> **What you are asked to do**: Filter this data down to the lines that hold "include", and copy them.

Stored records:
>>>
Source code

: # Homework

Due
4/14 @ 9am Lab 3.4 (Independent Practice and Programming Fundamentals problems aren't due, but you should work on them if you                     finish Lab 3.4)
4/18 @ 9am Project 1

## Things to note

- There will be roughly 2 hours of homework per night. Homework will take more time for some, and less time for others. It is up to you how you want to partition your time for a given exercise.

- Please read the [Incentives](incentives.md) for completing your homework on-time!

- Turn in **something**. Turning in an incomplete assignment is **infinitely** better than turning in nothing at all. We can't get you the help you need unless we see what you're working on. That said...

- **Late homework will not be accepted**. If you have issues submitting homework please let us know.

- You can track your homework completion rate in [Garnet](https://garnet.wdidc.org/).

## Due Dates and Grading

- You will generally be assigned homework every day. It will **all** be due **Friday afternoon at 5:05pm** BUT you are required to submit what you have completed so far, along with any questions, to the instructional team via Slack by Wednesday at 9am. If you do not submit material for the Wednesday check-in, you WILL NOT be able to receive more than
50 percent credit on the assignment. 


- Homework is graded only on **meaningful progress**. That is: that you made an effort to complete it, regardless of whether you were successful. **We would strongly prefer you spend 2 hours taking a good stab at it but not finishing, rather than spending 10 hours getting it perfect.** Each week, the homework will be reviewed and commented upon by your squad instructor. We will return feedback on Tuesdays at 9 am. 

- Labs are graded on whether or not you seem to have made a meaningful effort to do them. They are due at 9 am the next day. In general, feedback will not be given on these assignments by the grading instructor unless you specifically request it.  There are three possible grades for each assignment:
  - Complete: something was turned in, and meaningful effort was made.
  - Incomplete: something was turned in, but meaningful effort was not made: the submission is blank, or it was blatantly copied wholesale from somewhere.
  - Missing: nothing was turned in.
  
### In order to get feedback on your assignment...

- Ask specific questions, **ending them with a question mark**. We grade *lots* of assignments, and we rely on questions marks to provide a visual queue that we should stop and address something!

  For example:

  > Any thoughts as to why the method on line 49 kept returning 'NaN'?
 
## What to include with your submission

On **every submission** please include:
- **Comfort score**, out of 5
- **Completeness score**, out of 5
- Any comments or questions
<<<
> **Written response**:
## What to include with your submission
On **every submission** please include:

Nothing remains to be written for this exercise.